What you should do:
Carry over every entry exactly as written, though not the pictures it contains.

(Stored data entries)
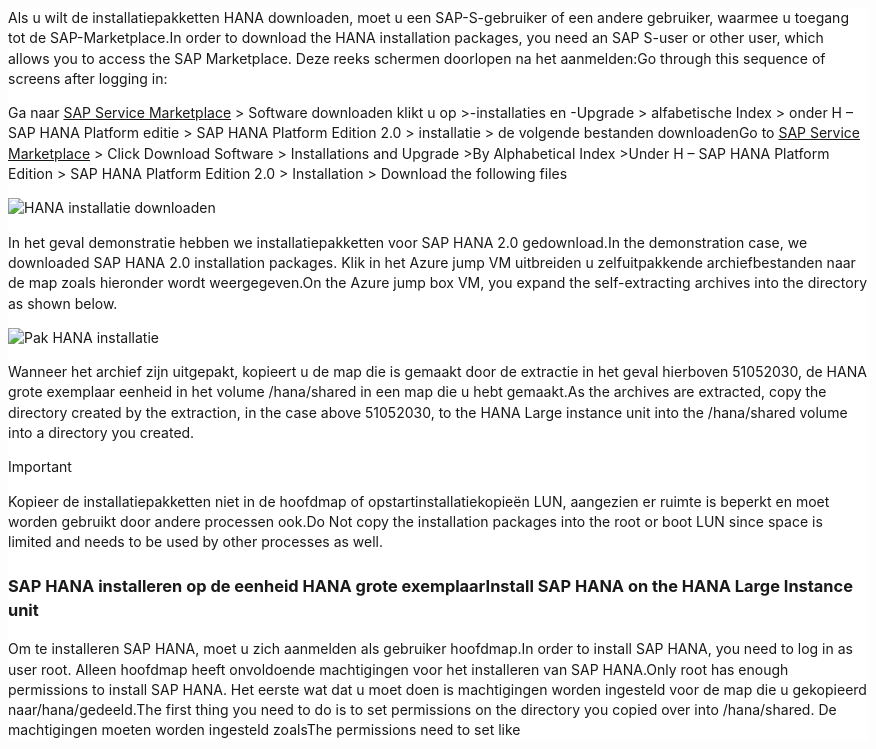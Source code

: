 
<span data-ttu-id="d6ef3-390">Als u wilt de installatiepakketten HANA downloaden, moet u een SAP-S-gebruiker of een andere gebruiker, waarmee u toegang tot de SAP-Marketplace.</span><span class="sxs-lookup"><span data-stu-id="d6ef3-390">In order to download the HANA installation packages, you need an SAP S-user or other user, which allows you to access the SAP Marketplace.</span></span> <span data-ttu-id="d6ef3-391">Deze reeks schermen doorlopen na het aanmelden:</span><span class="sxs-lookup"><span data-stu-id="d6ef3-391">Go through this sequence of screens after logging in:</span></span>

<span data-ttu-id="d6ef3-392">Ga naar [SAP Service Marketplace](https://support.sap.com/en/index.html) > Software downloaden klikt u op >-installaties en -Upgrade > alfabetische Index > onder H – SAP HANA Platform editie > SAP HANA Platform Edition 2.0 > installatie > de volgende bestanden downloaden</span><span class="sxs-lookup"><span data-stu-id="d6ef3-392">Go to [SAP Service Marketplace](https://support.sap.com/en/index.html) > Click Download Software > Installations and Upgrade >By Alphabetical Index >Under H – SAP HANA Platform Edition > SAP HANA Platform Edition 2.0 > Installation > Download the following files</span></span>

![HANA installatie downloaden](./media/hana-installation/image16_download_hana.PNG)

<span data-ttu-id="d6ef3-394">In het geval demonstratie hebben we installatiepakketten voor SAP HANA 2.0 gedownload.</span><span class="sxs-lookup"><span data-stu-id="d6ef3-394">In the demonstration case, we downloaded SAP HANA 2.0 installation packages.</span></span> <span data-ttu-id="d6ef3-395">Klik in het Azure jump VM uitbreiden u zelfuitpakkende archiefbestanden naar de map zoals hieronder wordt weergegeven.</span><span class="sxs-lookup"><span data-stu-id="d6ef3-395">On the Azure jump box VM, you expand the self-extracting archives into the directory as shown below.</span></span>

![Pak HANA installatie](./media/hana-installation/image17_extract_hana.PNG)

<span data-ttu-id="d6ef3-397">Wanneer het archief zijn uitgepakt, kopieert u de map die is gemaakt door de extractie in het geval hierboven 51052030, de HANA grote exemplaar eenheid in het volume /hana/shared in een map die u hebt gemaakt.</span><span class="sxs-lookup"><span data-stu-id="d6ef3-397">As the archives are extracted, copy the directory created by the extraction, in the case above 51052030, to the HANA Large instance unit into the /hana/shared volume into a directory you created.</span></span>

> [!Important]
> <span data-ttu-id="d6ef3-398">Kopieer de installatiepakketten niet in de hoofdmap of opstartinstallatiekopieën LUN, aangezien er ruimte is beperkt en moet worden gebruikt door andere processen ook.</span><span class="sxs-lookup"><span data-stu-id="d6ef3-398">Do Not copy the installation packages into the root or boot LUN since space is limited and needs to be used by other processes as well.</span></span>


### <a name="install-sap-hana-on-the-hana-large-instance-unit"></a><span data-ttu-id="d6ef3-399">SAP HANA installeren op de eenheid HANA grote exemplaar</span><span class="sxs-lookup"><span data-stu-id="d6ef3-399">Install SAP HANA on the HANA Large Instance unit</span></span>
<span data-ttu-id="d6ef3-400">Om te installeren SAP HANA, moet u zich aanmelden als gebruiker hoofdmap.</span><span class="sxs-lookup"><span data-stu-id="d6ef3-400">In order to install SAP HANA, you need to log in as user root.</span></span> <span data-ttu-id="d6ef3-401">Alleen hoofdmap heeft onvoldoende machtigingen voor het installeren van SAP HANA.</span><span class="sxs-lookup"><span data-stu-id="d6ef3-401">Only root has enough permissions to install SAP HANA.</span></span>
<span data-ttu-id="d6ef3-402">Het eerste wat dat u moet doen is machtigingen worden ingesteld voor de map die u gekopieerd naar/hana/gedeeld.</span><span class="sxs-lookup"><span data-stu-id="d6ef3-402">The first thing you need to do is to set permissions on the directory you copied over into /hana/shared.</span></span> <span data-ttu-id="d6ef3-403">De machtigingen moeten worden ingesteld zoals</span><span class="sxs-lookup"><span data-stu-id="d6ef3-403">The permissions need to set like</span></span>

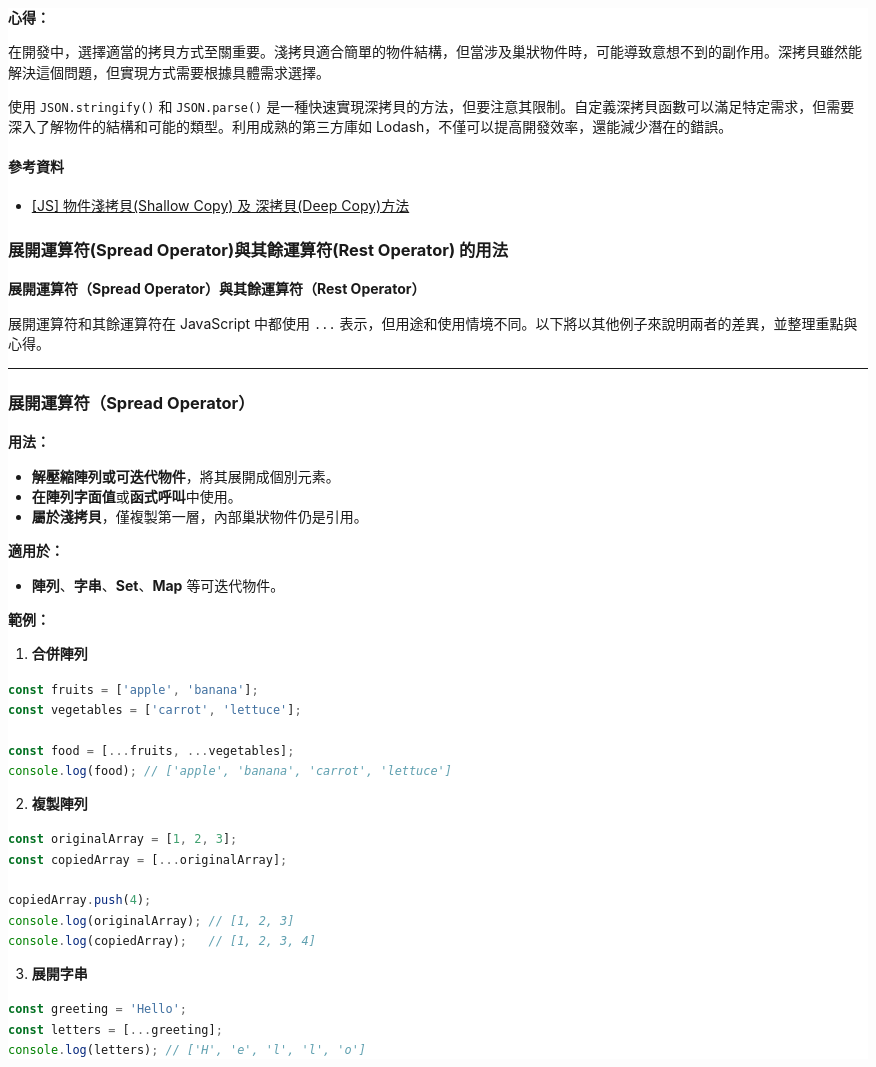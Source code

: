 **心得：**

在開發中，選擇適當的拷貝方式至關重要。淺拷貝適合簡單的物件結構，但當涉及巢狀物件時，可能導致意想不到的副作用。深拷貝雖然能解決這個問題，但實現方式需要根據具體需求選擇。

使用 `JSON.stringify()` 和 `JSON.parse()` 是一種快速實現深拷貝的方法，但要注意其限制。自定義深拷貝函數可以滿足特定需求，但需要深入了解物件的結構和可能的類型。利用成熟的第三方庫如 Lodash，不僅可以提高開發效率，還能減少潛在的錯誤。

#### 參考資料
- [[JS] 物件淺拷貝(Shallow Copy) 及 深拷貝(Deep Copy)方法](https://medium.com/@ray102467/js-%E7%89%A9%E4%BB%B6%E6%B7%BA%E6%8B%B7%E8%B2%9D-shallow-copy-%E5%8F%8A-%E6%B7%B1%E6%8B%B7%E8%B2%9D-deep-copy-%E6%96%B9%E6%B3%95-567cdfb6bcb4)

### 展開運算符(Spread Operator)與其餘運算符(Rest Operator) 的用法

**展開運算符（Spread Operator）與其餘運算符（Rest Operator）**

展開運算符和其餘運算符在 JavaScript 中都使用 `...` 表示，但用途和使用情境不同。以下將以其他例子來說明兩者的差異，並整理重點與心得。

---

### **展開運算符（Spread Operator）**

**用法：**

- **解壓縮陣列或可迭代物件**，將其展開成個別元素。
- **在陣列字面值**或**函式呼叫**中使用。
- **屬於淺拷貝**，僅複製第一層，內部巢狀物件仍是引用。

**適用於：**

- **陣列**、**字串**、**Set**、**Map** 等可迭代物件。

**範例：**

1. **合併陣列**

```javascript
const fruits = ['apple', 'banana'];
const vegetables = ['carrot', 'lettuce'];

const food = [...fruits, ...vegetables];
console.log(food); // ['apple', 'banana', 'carrot', 'lettuce']
```

2. **複製陣列**

```javascript
const originalArray = [1, 2, 3];
const copiedArray = [...originalArray];

copiedArray.push(4);
console.log(originalArray); // [1, 2, 3]
console.log(copiedArray);   // [1, 2, 3, 4]
```

3. **展開字串**

```javascript
const greeting = 'Hello';
const letters = [...greeting];
console.log(letters); // ['H', 'e', 'l', 'l', 'o']
```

Exercise output:
Source code

: 
<span data-ttu-id="d6ef3-390">Als u wilt de installatiepakketten HANA downloaden, moet u een SAP-S-gebruiker of een andere gebruiker, waarmee u toegang tot de SAP-Marketplace.</span><span class="sxs-lookup"><span data-stu-id="d6ef3-390">In order to download the HANA installation packages, you need an SAP S-user or other user, which allows you to access the SAP Marketplace.</span></span> <span data-ttu-id="d6ef3-391">Deze reeks schermen doorlopen na het aanmelden:</span><span class="sxs-lookup"><span data-stu-id="d6ef3-391">Go through this sequence of screens after logging in:</span></span>

<span data-ttu-id="d6ef3-392">Ga naar [SAP Service Marketplace](https://support.sap.com/en/index.html) > Software downloaden klikt u op >-installaties en -Upgrade > alfabetische Index > onder H – SAP HANA Platform editie > SAP HANA Platform Edition 2.0 > installatie > de volgende bestanden downloaden</span><span class="sxs-lookup"><span data-stu-id="d6ef3-392">Go to [SAP Service Marketplace](https://support.sap.com/en/index.html) > Click Download Software > Installations and Upgrade >By Alphabetical Index >Under H – SAP HANA Platform Edition > SAP HANA Platform Edition 2.0 > Installation > Download the following files</span></span>

![HANA installatie downloaden](./media/hana-installation/image16_download_hana.PNG)

<span data-ttu-id="d6ef3-394">In het geval demonstratie hebben we installatiepakketten voor SAP HANA 2.0 gedownload.</span><span class="sxs-lookup"><span data-stu-id="d6ef3-394">In the demonstration case, we downloaded SAP HANA 2.0 installation packages.</span></span> <span data-ttu-id="d6ef3-395">Klik in het Azure jump VM uitbreiden u zelfuitpakkende archiefbestanden naar de map zoals hieronder wordt weergegeven.</span><span class="sxs-lookup"><span data-stu-id="d6ef3-395">On the Azure jump box VM, you expand the self-extracting archives into the directory as shown below.</span></span>

![Pak HANA installatie](./media/hana-installation/image17_extract_hana.PNG)

<span data-ttu-id="d6ef3-397">Wanneer het archief zijn uitgepakt, kopieert u de map die is gemaakt door de extractie in het geval hierboven 51052030, de HANA grote exemplaar eenheid in het volume /hana/shared in een map die u hebt gemaakt.</span><span class="sxs-lookup"><span data-stu-id="d6ef3-397">As the archives are extracted, copy the directory created by the extraction, in the case above 51052030, to the HANA Large instance unit into the /hana/shared volume into a directory you created.</span></span>

> [!Important]
> <span data-ttu-id="d6ef3-398">Kopieer de installatiepakketten niet in de hoofdmap of opstartinstallatiekopieën LUN, aangezien er ruimte is beperkt en moet worden gebruikt door andere processen ook.</span><span class="sxs-lookup"><span data-stu-id="d6ef3-398">Do Not copy the installation packages into the root or boot LUN since space is limited and needs to be used by other processes as well.</span></span>


### <a name="install-sap-hana-on-the-hana-large-instance-unit"></a><span data-ttu-id="d6ef3-399">SAP HANA installeren op de eenheid HANA grote exemplaar</span><span class="sxs-lookup"><span data-stu-id="d6ef3-399">Install SAP HANA on the HANA Large Instance unit</span></span>
<span data-ttu-id="d6ef3-400">Om te installeren SAP HANA, moet u zich aanmelden als gebruiker hoofdmap.</span><span class="sxs-lookup"><span data-stu-id="d6ef3-400">In order to install SAP HANA, you need to log in as user root.</span></span> <span data-ttu-id="d6ef3-401">Alleen hoofdmap heeft onvoldoende machtigingen voor het installeren van SAP HANA.</span><span class="sxs-lookup"><span data-stu-id="d6ef3-401">Only root has enough permissions to install SAP HANA.</span></span>
<span data-ttu-id="d6ef3-402">Het eerste wat dat u moet doen is machtigingen worden ingesteld voor de map die u gekopieerd naar/hana/gedeeld.</span><span class="sxs-lookup"><span data-stu-id="d6ef3-402">The first thing you need to do is to set permissions on the directory you copied over into /hana/shared.</span></span> <span data-ttu-id="d6ef3-403">De machtigingen moeten worden ingesteld zoals</span><span class="sxs-lookup"><span data-stu-id="d6ef3-403">The permissions need to set like</span></span>

Source code

: **心得：**

在開發中，選擇適當的拷貝方式至關重要。淺拷貝適合簡單的物件結構，但當涉及巢狀物件時，可能導致意想不到的副作用。深拷貝雖然能解決這個問題，但實現方式需要根據具體需求選擇。

使用 `JSON.stringify()` 和 `JSON.parse()` 是一種快速實現深拷貝的方法，但要注意其限制。自定義深拷貝函數可以滿足特定需求，但需要深入了解物件的結構和可能的類型。利用成熟的第三方庫如 Lodash，不僅可以提高開發效率，還能減少潛在的錯誤。

#### 參考資料
- [[JS] 物件淺拷貝(Shallow Copy) 及 深拷貝(Deep Copy)方法](https://medium.com/@ray102467/js-%E7%89%A9%E4%BB%B6%E6%B7%BA%E6%8B%B7%E8%B2%9D-shallow-copy-%E5%8F%8A-%E6%B7%B1%E6%8B%B7%E8%B2%9D-deep-copy-%E6%96%B9%E6%B3%95-567cdfb6bcb4)

### 展開運算符(Spread Operator)與其餘運算符(Rest Operator) 的用法

**展開運算符（Spread Operator）與其餘運算符（Rest Operator）**

展開運算符和其餘運算符在 JavaScript 中都使用 `...` 表示，但用途和使用情境不同。以下將以其他例子來說明兩者的差異，並整理重點與心得。

---

### **展開運算符（Spread Operator）**

**用法：**

- **解壓縮陣列或可迭代物件**，將其展開成個別元素。
- **在陣列字面值**或**函式呼叫**中使用。
- **屬於淺拷貝**，僅複製第一層，內部巢狀物件仍是引用。

**適用於：**

- **陣列**、**字串**、**Set**、**Map** 等可迭代物件。

**範例：**

1. **合併陣列**

```javascript
const fruits = ['apple', 'banana'];
const vegetables = ['carrot', 'lettuce'];

const food = [...fruits, ...vegetables];
console.log(food); // ['apple', 'banana', 'carrot', 'lettuce']
```

2. **複製陣列**

```javascript
const originalArray = [1, 2, 3];
const copiedArray = [...originalArray];

copiedArray.push(4);
console.log(originalArray); // [1, 2, 3]
console.log(copiedArray);   // [1, 2, 3, 4]
```

3. **展開字串**

```javascript
const greeting = 'Hello';
const letters = [...greeting];
console.log(letters); // ['H', 'e', 'l', 'l', 'o']
```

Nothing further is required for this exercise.